Applied Mechanics staged its first show—an immersive adaptation of the Selkie myth—in my apartment on Cedar Avenue in 2009.  We performed it three times in one night, on Valentine’s Day.  We did not have our name yet.  Here are some snapshots I remember from that process: 

  • Standing with John Jarboe, who had just moved to town from Michigan and Jess Hurley, who was—incredibly—my intern at InterAct at the time, in my living room and saying, “We have to make up a dance.  How should we do it?”  The doorbell rang and I went downstairs.  When I returned, they had made up a dance. 
  • Needing to invent a convention for “time passing” and, at Justin Jain’s recommendation (he was playing the fisherman) everyone spread out to different rooms of the apartment to brainstorm some physical proposals.  I remember walking from room to room as people worked, the thrill of seeing the idea come to life. 
  • Returning to the apartment after doing some show-related errands on the day of the show (I had a stick shift Nissan Sentra at the time, so couldn’t really delegate any errand-running because nobody else drove stick—and of course there weren’t really any extra hands to run errands for us anyway) and seeing Maria out front of the house, with big strips of white fabric laid out on the concrete, painting houses on them with fluorescent ink.  “For the village scene,” she said.  

Later that day, we hung the paintings over the kitchen cabinets.  Sometime between hot-gluing the last set piece in place and watching from the porch as the first audience member approached the building, we wondered quietly if anyone would come.  

(They did.  And the highest praise we got was from one of Catharine Slusar’s daughters, who, reportedly, woke up the next morning and said, “Was it a dream?”)

I think about that process now with great fondness and something like bemusement.  I both can’t believe we really went through with making that show—we had no idea what we were doing!—and marvel at how many seeds were planted then that have blossomed into mainstays of our artistic practice.  From company meals to group decision making, from physical prompts to collective vision, we have spent the last ten years practicing and finessing some of those early inklings until they have become second nature, sharp tools, dearly held traditions.  

Last month, we got a bunch of artists together to begin workshops on the earliest seedlings of ideas for a new piece.  With the trilogy that culminated in THIS IS ON RECORD behind us, we are in that rare and exciting open space of starting from scratch with a brand new exploration.  We think we are exploring themes of ascendant generations, fables and fairytales, anti-dystopias, caretakers, and speculative futures.  But who knows what it will become?

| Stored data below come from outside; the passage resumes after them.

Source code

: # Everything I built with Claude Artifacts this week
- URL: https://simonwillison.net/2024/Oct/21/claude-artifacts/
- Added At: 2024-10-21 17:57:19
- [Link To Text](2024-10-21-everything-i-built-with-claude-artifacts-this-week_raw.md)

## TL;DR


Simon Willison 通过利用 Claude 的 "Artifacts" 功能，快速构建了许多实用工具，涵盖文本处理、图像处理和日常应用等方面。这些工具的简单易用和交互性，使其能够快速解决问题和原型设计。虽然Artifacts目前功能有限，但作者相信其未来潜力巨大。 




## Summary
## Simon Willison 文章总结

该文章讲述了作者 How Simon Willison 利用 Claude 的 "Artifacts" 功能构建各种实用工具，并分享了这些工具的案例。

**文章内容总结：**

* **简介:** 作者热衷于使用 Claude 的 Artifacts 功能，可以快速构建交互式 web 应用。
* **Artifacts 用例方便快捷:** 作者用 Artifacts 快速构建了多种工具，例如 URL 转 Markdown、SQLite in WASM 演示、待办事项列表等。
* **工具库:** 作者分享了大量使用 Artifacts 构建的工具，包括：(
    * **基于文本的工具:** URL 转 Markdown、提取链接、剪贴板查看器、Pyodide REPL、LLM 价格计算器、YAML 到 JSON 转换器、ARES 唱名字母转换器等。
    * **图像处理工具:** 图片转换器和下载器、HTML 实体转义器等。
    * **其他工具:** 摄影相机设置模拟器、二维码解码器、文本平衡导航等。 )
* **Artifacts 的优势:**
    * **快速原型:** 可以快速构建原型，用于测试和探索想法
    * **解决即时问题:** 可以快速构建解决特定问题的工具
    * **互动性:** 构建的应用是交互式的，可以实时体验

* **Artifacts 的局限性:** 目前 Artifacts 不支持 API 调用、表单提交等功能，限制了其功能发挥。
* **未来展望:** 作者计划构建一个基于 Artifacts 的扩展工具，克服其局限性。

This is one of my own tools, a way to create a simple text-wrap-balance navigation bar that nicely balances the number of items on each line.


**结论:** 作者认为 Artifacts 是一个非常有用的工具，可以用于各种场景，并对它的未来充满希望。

In the five sessions we spent working with a rotating roster of artists (including the return of OG App Mechs superstar Justin Jain) our minds were continually blown, and we left the workshop buzzing and questioning.  What an incredible gift, to be pulled forward by wonder, connection, and sincere curiosity, into the next stage of work. 

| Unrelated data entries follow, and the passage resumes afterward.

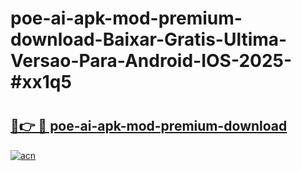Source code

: # poe-ai-apk-mod-premium-download-Baixar-Gratis-Ultima-Versao-Para-Android-IOS-2025-#xx1q5

# <h2><a href="https://ainizakaria.my?title=poe-ai-apk-mod-premium-download&ref=22M">🔗👉 🔴 poe-ai-apk-mod-premium-download</a></h2>

[![acn](https://github.com/user-attachments/assets/0f9c940e-d8b0-45ae-aac7-cd30a18b3e1c)](https://ainizakaria.my?title=poe-ai-apk-mod-premium-download&ref=22M)

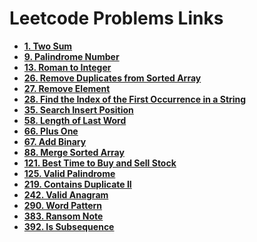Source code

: # Leetcode Problems Links

- **[1. Two Sum](https://leetcode.com/problems/two-sum/)**
- **[9. Palindrome Number](https://leetcode.com/problems/palindrome-number/)**
- **[13. Roman to Integer](https://leetcode.com/problems/roman-to-integer/)**
- **[26. Remove Duplicates from Sorted Array](https://leetcode.com/problems/remove-duplicates-from-sorted-array/)**
- **[27. Remove Element](https://leetcode.com/problems/remove-element/)**
- **[28. Find the Index of the First Occurrence in a String](https://leetcode.com/problems/find-the-index-of-the-first-occurrence-in-a-string/)**
- **[35. Search Insert Position](https://leetcode.com/problems/search-insert-position/)**
- **[58. Length of Last Word](https://leetcode.com/problems/length-of-last-word/)**
- **[66. Plus One](https://leetcode.com/problems/plus-one/)**
- **[67. Add Binary](https://leetcode.com/problems/add-binary/)**
- **[88. Merge Sorted Array](https://leetcode.com/problems/merge-sorted-array/)**
- **[121. Best Time to Buy and Sell Stock](https://leetcode.com/problems/best-time-to-buy-and-sell-stock/)**
- **[125. Valid Palindrome](https://leetcode.com/problems/valid-palindrome/)**
- **[219. Contains Duplicate II](https://leetcode.com/problems/contains-duplicate-ii/)**
- **[242. Valid Anagram](https://leetcode.com/problems/valid-anagram/)**
- **[290. Word Pattern](https://leetcode.com/problems/word-pattern/)**
- **[383. Ransom Note](https://leetcode.com/problems/ransom-note/)**
- **[392. Is Subsequence](https://leetcode.com/problems/is-subsequence/)**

We really did not set out to start a theater company when we made SELKIE.  There was an experiment Maria and I wanted to do, rooted in some of our frustrations and quandaries about the medium, as well as some of the shared eccentricities of our aesthetics.  And then it worked.  And so we wanted to do it again. And some of the same people wanted to come back and do it with us. There is so much more I could say about this, of course, and about the years in between.  And Maria and I have sometimes remarked to each other that some of what fueled those first shows was the power of having a jogging buddy: I was showing up for her, and she was showing up for me. But then, that’s kind of the bedrock of the collaborative form, isn’t it?  We really didn’t know how that first show was going to turn out. Not just whether it would be good or not, but what it would be like at all and how we were going to get there.  While we’ve honed some tricks and systems for embarking on the journey, miraculously, thankfully, wonderfully, we really don’t know how this next one is going to turn out either. So here’s something I’m thinking about these days, one of the many lessons I’ve learned from my time with Applied Mechanics, and one that, on a good day, feels like it has the potential to be positively transferable to this moment we’re living in, to other parts of life: Sometimes you have to do what you think is right with people you believe in and trust that something good will come of it.  Sometimes that’s the best you can do.  Sometimes doing that changes everything.